Hull Geological Society
Mike Horne FGS
This is unfinished work that has not been edited or peer reviewed by the Society.
Over the years whilst studying the geology of East Yorkshire
there have been occasions when the “penny dropped” and an aspect of the geology
became clear. Sometimes it is an insight and sometimes it is a question that I
wish to solve. Here I list some of these in a crude stratigraphic order. Some of
these insights may not be correct and it may not be possible to prove. They are
included here to try to spark a debate. Please feel free to send in your
thoughts on these matters and if you wish have them published on a discussion
page on this website.
Carboniferous
On a Hull Geological Society field trip to Derbyshire I
realised that the bands of chert in Carboniferous Limestone were very similar to
the tabular flints in the Chalk, the rock is just a different colour!
Jurassic
Jurassic charcoal – the black fossil wood that can be seen in
the Middle Jurassic sandstones of north Yorkshire (Deltaic Sandstone. Estuarine
Series &c.) is likely to be fossilised charcoal from forest fires that has been
washed into the rivers and deposited on the meanders. Sometimes pieces exhibit
that crazed pattern that you can see on modern burnt wood, occasionally with the
pitted bits infilled by a mineral.
Upper
Cretaceous
Grey
Bed.
I really do not like the name Totternhoe Stone being used for the Grey Bed in
the Cenomanian Chalk of the Northern Province. Firstly we are a long way away
from Totternhoe. But more importantly, though I have never seen the Torrernhoe
Stone myself, I have been told that it is very different deposit – thicker, a
different texture and occurring in a localised trough (John Catt and Mick
Oates).
The
Market Weighton Structure
There is a density anomaly beneath the Market Weighton Area,
the density of the rocks is slightly less than average. It has been assumed that
there is a granite mass at depth, but it could also be a grabben or salt dome.
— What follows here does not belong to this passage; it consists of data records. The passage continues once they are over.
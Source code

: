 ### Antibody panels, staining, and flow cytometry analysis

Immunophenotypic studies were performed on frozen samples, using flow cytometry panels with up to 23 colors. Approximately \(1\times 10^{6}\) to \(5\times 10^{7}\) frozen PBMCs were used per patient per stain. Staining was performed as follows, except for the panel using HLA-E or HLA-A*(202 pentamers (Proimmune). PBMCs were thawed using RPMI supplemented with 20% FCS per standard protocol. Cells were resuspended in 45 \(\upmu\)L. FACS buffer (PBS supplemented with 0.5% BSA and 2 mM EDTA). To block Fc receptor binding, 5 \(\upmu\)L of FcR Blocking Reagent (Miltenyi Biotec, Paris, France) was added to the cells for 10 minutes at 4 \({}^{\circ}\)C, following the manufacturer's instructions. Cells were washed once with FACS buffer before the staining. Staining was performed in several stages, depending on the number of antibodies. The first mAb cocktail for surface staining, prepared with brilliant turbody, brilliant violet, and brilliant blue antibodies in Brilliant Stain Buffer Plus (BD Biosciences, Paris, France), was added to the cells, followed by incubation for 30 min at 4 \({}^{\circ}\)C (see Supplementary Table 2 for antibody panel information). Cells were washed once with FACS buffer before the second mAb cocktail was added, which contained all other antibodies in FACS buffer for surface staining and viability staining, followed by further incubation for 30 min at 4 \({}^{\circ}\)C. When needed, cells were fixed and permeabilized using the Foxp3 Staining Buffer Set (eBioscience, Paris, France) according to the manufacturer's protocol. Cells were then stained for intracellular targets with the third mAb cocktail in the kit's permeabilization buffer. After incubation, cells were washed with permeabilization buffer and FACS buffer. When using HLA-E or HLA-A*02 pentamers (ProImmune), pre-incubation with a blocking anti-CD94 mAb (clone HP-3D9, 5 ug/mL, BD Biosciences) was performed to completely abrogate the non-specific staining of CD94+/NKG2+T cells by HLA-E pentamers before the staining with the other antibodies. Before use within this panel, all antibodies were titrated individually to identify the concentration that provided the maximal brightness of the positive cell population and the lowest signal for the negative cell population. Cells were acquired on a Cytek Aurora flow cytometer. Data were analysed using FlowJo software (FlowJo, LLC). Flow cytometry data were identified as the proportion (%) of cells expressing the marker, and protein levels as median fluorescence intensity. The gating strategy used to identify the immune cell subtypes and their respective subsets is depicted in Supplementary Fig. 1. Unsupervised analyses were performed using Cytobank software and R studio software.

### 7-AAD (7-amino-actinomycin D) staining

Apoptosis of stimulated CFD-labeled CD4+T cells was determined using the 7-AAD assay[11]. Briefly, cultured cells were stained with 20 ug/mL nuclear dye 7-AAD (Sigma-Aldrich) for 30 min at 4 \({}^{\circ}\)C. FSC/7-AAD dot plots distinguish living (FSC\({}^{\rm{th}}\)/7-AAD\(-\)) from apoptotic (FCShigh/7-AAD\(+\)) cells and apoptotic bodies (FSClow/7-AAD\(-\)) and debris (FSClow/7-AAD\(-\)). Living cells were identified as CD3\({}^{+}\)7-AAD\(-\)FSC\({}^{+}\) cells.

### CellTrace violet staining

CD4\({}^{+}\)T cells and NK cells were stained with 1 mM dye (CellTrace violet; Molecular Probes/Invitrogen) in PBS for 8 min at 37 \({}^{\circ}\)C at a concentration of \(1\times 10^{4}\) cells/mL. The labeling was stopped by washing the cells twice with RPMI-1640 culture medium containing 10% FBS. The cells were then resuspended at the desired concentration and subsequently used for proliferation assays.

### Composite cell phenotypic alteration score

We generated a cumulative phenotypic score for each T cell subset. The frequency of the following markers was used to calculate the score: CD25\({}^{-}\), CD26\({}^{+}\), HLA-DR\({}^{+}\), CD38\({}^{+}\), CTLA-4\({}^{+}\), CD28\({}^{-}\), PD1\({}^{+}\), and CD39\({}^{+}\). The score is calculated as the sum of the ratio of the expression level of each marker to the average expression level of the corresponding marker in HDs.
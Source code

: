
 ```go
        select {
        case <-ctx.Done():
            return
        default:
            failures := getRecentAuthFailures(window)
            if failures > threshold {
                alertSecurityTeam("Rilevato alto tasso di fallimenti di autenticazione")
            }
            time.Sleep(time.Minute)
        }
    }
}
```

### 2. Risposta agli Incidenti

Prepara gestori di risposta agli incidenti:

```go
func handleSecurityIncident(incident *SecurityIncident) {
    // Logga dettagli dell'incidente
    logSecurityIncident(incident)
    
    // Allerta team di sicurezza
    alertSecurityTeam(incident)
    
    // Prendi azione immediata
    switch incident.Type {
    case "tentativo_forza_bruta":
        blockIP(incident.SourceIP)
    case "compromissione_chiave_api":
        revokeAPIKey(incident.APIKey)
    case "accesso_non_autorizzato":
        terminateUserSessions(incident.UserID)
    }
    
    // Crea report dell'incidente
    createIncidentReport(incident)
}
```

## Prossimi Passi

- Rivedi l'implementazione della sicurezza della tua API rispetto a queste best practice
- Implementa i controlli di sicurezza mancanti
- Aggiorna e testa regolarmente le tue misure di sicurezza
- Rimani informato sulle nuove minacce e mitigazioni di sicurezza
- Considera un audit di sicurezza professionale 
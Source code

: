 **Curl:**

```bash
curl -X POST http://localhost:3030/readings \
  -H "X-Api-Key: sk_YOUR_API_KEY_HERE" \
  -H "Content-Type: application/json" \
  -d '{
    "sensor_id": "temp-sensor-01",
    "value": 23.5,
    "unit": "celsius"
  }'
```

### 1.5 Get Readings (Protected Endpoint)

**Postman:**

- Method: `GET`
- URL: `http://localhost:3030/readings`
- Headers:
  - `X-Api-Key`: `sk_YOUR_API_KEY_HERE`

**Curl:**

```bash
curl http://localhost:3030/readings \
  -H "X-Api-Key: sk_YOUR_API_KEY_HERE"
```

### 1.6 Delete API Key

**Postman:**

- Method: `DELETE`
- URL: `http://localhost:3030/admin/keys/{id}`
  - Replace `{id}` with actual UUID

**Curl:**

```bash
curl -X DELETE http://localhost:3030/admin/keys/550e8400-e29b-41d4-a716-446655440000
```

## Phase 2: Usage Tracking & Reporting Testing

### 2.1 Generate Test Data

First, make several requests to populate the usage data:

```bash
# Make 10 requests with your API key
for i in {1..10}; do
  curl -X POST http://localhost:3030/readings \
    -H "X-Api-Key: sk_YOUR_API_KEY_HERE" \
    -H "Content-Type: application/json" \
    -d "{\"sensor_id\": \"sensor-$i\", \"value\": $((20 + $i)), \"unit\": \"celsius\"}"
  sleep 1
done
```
This means that a structure running east-west has affected the deposition of
rocks to the north and south. At Rifle Butts SSSI the effects on most of the
Jurassic and Early Cretaceous is most obvious (Horne & Dutton 2021). In the area
around Rifle Butts there was either an island at the time or more probably any
shallow water deposits have been removed by erosion. The thickness of the rocks
thickens to the north and south.
At times the types of rocks being deposited are quite
different. For example, to the south in Middle Jurassic times there were shallow
marine oolitic limestones and sandstones being deposited whereas to the north
there we freshwater sands being deposited by meandering rivers and deltas, and
dinosaurs wandered around. In the Early Cretaceous to the north the deeper
marine Speeton Clay was being deposited and to the south shallow marine
sandstones, ironstones and clays of similar age are to be found in Lincolnshire.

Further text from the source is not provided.